To an appreciable extent, the congresses as organised has become a pragmatic pointer that nothing afterwards has changed politically but, apparently, nosedived from bad to worse, with critical minds wondering what APC has become after travelling a long windy road to power. This, in my view, explains why the party - and, of course, its government - has been emblazoned by critical minds as the telling-proof that success is a “lousy teacher that makes the winner feel that he cannot lose.”
What is even more curious to informed Nigerians is the party’s choice of this inglorious part in the face of several knocks it’s the APC-led Federal Government has recently received over not too impressive performance, with the former president, Chief Olusegun Obasanjo’s 3,573-worded letter echoing the same position.
Aside this baffling dust raised by the congress, the APC - like other political parties in the past, when viewed from a wider spectrum – has, by this congress, demonstrated their penchant for ignoring political prophecies and non-belief in the saying “a stitch in time saves nine.” If not, the party should have hitherto designed preemptive strategies that would have nipped this unpalatable incident in the bud.

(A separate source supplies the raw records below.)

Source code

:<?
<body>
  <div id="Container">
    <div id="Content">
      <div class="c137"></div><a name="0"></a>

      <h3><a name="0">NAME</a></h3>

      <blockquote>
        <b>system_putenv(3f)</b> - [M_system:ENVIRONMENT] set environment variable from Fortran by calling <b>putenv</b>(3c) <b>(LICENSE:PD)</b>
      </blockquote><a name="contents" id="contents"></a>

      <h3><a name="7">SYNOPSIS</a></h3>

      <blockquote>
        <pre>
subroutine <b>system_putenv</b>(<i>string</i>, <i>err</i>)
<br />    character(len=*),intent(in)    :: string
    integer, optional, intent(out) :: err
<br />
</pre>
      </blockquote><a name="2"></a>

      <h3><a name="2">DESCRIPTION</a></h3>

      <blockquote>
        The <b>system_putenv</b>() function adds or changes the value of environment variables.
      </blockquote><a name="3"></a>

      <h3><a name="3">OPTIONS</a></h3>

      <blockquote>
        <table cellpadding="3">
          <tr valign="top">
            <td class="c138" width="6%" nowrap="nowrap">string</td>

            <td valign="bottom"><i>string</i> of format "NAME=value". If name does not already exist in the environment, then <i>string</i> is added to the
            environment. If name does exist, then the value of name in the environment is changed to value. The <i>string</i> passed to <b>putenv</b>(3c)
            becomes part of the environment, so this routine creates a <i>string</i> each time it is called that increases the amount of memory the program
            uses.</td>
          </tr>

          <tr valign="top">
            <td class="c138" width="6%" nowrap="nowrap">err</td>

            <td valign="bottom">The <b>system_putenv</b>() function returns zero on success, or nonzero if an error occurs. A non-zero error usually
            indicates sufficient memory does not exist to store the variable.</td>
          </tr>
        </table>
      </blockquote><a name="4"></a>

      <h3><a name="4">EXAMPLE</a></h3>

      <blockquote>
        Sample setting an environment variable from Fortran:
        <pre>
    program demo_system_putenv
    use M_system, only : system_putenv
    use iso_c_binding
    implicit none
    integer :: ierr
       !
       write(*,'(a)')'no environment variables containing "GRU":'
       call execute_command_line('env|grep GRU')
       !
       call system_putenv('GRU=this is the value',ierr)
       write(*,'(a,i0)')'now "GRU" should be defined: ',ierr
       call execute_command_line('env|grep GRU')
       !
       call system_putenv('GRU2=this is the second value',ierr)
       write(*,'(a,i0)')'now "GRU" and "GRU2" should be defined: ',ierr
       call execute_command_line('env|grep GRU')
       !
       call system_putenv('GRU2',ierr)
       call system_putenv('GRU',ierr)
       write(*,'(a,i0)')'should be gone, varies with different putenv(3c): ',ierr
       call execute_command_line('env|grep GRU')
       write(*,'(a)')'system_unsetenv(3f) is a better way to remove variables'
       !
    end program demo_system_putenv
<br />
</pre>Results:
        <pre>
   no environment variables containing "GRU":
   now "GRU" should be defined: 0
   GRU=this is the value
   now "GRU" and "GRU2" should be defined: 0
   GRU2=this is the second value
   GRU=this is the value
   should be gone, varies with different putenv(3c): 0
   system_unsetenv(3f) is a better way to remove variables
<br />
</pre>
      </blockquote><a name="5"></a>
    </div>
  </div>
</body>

Regardless of what others may say, personal interest may have prepared the ground for this squabble but, definitely, it was not the only factor that propelled this widespread acrimony across states of the federation. From observation, it was evidently glaring that leadership challenge acted as the enabler of the rancour, as the party is currently loaded at its head with people that are more interested in leading than following; an arrangement that made the party an inverted pyramid and collapse inevitable.
This situation was further fuelled by the party’s leadership inabilities to expose thisconflict that has fractured the party long before its congress. The challenge is mirrored in the mechanically manufactured amalgamation of what is today known as the All Progressives Congress, during the build-up to 2015 general election. If the party’s leadership had attempted having these cracks mended before now, maybe, it could have provided the party with gateway to a rancour-free congress. But allowing this “drama” come to the open has, as a consequence, brought untold difficulties to the image of the party. Given the slant of public opinion, part of this difficulty is that the APC, in the estimation of Nigerians, is now reputed as a party that is lacking in internal democracy, while their government is unable to accelerate economic growth, social progress, promote peace and stability or stop the generation of disadvantaged graduates, among others.
Very instructive also - as the intra-party brawl continues unabated - is that other political parties are patiently waiting to feed on whatever is left of the party via the provision of alternative platforms to the aggrieved members.
In the light of the above it will, in my view, be politically unwise for the party to ignore these red flags, as contrary to speculations, the Peoples Democratic Party (PDP) may become the greatest beneficiary of this impasse.
In the same token, any attempt to view the recent alliance between Obasanjo’s coalition and the ADC as a paperweight move can only come at a heavy political price. And, of course, the people’s will should not be in any way under-rated as they have acquired the power that knowledge gives, in readiness for the 2019 general election.
Catalysing this fence-mending process, therefore, it’s imperative that leadership of the All Progressives Congress should urgently allay the fear of its supporters by finding aset of iron-willed political strategists within that can proffer durable solutions.